3.1.5. Preparation of Regenerated Biofilm

After 24 h of continuous mixing, the gel solution was transferred into 12 mm × 12 mm × 1 mm polylactic acid 3-D printed molds. Specifically, 1 mL micropipette tips were first heated to 75 °C to ensure the solution did not solidify inside the tip. Then, the solution was pipetted into the molds. Once filled, each mold was placed in 100 mL of coagulation agent inside a 250 mL beaker and sealed with parafilm for 48 h. The ethanol used in this experiment was purchased from Fisher Scientific (Waltham, MA, USA). This step removes as much ionic liquid as possible from the film as well as regenerates the natural polymers. Once 48 h had passed, each mold was removed and rinsed three times with distilled water to remove as much residual ionic liquid on the surface as possible. The molds were then transferred to Teflon Petri dishes and allowed to dry in a low-pressure desiccator.

3.2. Characterization

3.2.1. Fourier Transform Infrared Spectroscopy

Fourier Transform Infrared Spectroscopy (FTIR) analysis was performed using a Bruker (Billerica, MA, USA) ALPHA-Platinum ATR-FTIR Spectrometer with Platinum-Diamond sample module. Before any background scans and between each sample, acetone was used to clean the FTIR diamond and hammer. Then, 32 sample scans in 6 different locations of the biocomposite were performed after 128 background scans. Following this, the amide I region (1595 cm−1–1705 cm−1) was studied using Fourier self-deconvolution. Specifically, Lorentzian line shape with a noise reduction factor of 0.3 and 25.614 cm−1 half-bandwidth was utilized for deconvolution. Fitting the results and integrating to find the area correlation to a particular wavelength was performed using Gaussian profiles. These analyses were run using Opus 7.2 software. After Fourier self-deconvolution, min-max normalization was used to normalize the data from 4000 cm−1 to 400 cm−1 to highlight the functional groups better.

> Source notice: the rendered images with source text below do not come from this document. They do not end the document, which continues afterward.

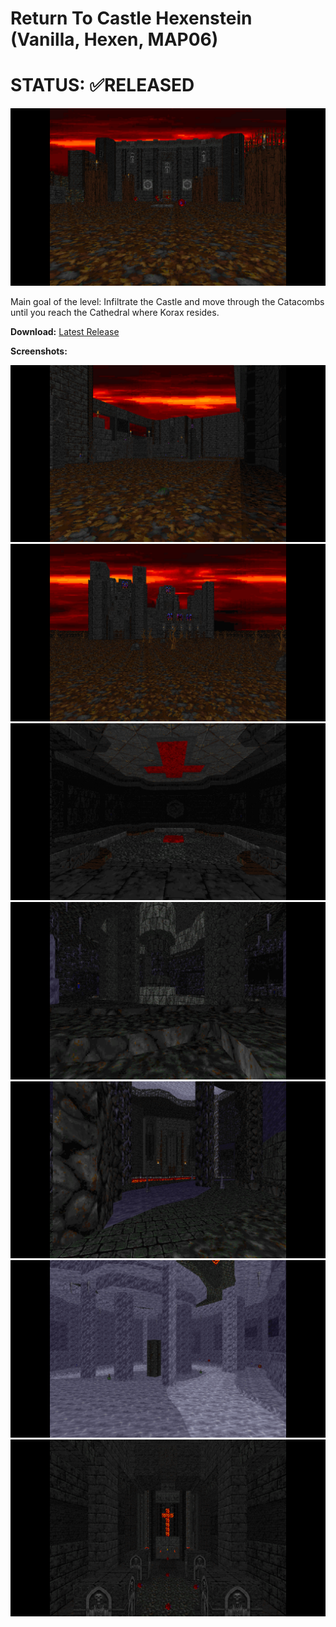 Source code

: # Return To Castle Hexenstein (Vanilla, Hexen, MAP06)
# STATUS: ✅RELEASED

![LOGO](./doom115.png)

Main goal of the level: Infiltrate the Castle and move through the Catacombs until you reach the Cathedral where Korax resides.

**Download:** [Latest Release](https://github.com/Ear1h/WAD-HEXEN-RETURN/releases/download/v1.0/HXNSTEIN.wad)

**Screenshots:**

![SCREEN](./doom116.png)
![SCREEN2](./doom117.png)
![SCREEN3](./doom118.png)
![SCREEN4](./doom119.png)
![SCREEN5](./doom120.png)
![SCREEN6](./doom121.png)
![SCREEN7](./doom122.png)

3.2.2. Scanning Electron Microscopy

A JEOL (Akishima, Tokyo, Japan) JCM-6000 SEM was used for Scanning Electron Microscopy (SEM). The topography of the biocomposites was studied in the resulting images. A magnification of 200× was used to acquire images. Au-Pt coating was deposited onto the films to lessen the buildup of surface charge during imaging. The conductive coating was applied using a DII-29010SCTR Smart Coater at vacuum level 4 Pa with a deposition time of 60 s.

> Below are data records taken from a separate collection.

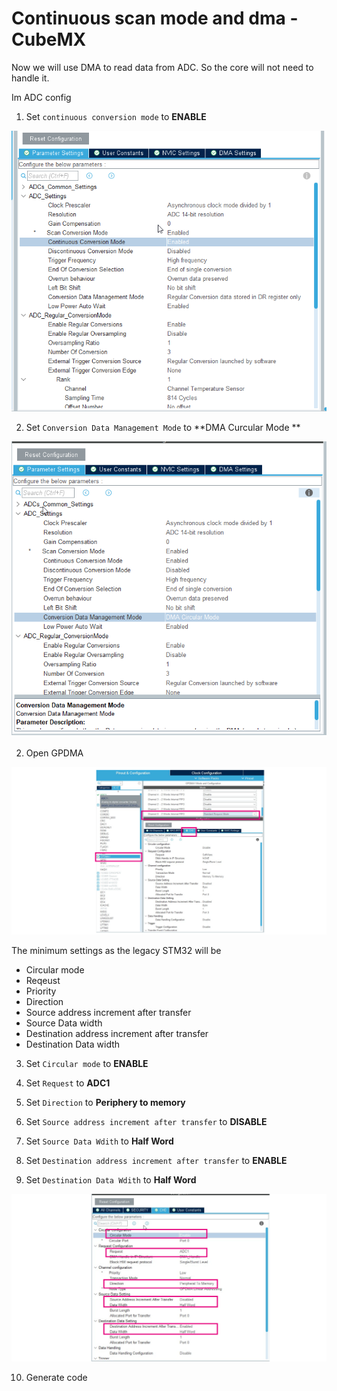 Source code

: # Continuous scan mode and dma - CubeMX

Now we will use DMA to read data from ADC. So the core will not need to handle it. 

Im ADC config 

1. Set `continuous conversion mode` to **ENABLE**

![alt text](./img/24_05_21_473.png)

2. Set `Conversion Data Management Mode` to **DMA Curcular Mode
**

![alt text](./img/24_05_21_476.png)

2. Open GPDMA

![alt text](./img/gpdma_select.svg)

The minimum settings as the legacy STM32 will be

- Circular mode
- Reqeust
- Priority
- Direction
- Source address increment after transfer
- Source Data width
- Destination address increment after transfer
- Destination Data width

3. Set `Circular mode` to **ENABLE**
4. Set `Request` to **ADC1**
5. Set `Direction` to **Periphery to memory**
6. Set `Source address increment after transfer` to **DISABLE**
7. Set `Source Data Wdith` to **Half Word**
8. Set `Destination address increment after transfer` to **ENABLE**
   
9.  Set `Destination Data Wdith` to **Half Word**

![alt text](./img/channel_conf.svg)

10. Generate code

3.2.3. Thermogravimetric Analysis

TA Instruments (New Castle, DE, USA) Discovery TGA system was utilized to perform Thermogravimetric analysis (TGA) with 5 mg samples under a nitrogen gas purge of 25 mL/minute. The run was started at 30 °C, followed by an isothermal period of one minute, and ramped 10 °C per minute to 600 °C. The furnace was allowed to cool to 30 °C in between each sample run. The data was analyzed using step transition analyses and derivative plots. Using these analysis techniques allowed the weight-loss percentage, temperature corresponding to the decomposition of the sample at its highest rate (T∆Max), as well as the onset temperature of decomposition (TOnset), to be determined.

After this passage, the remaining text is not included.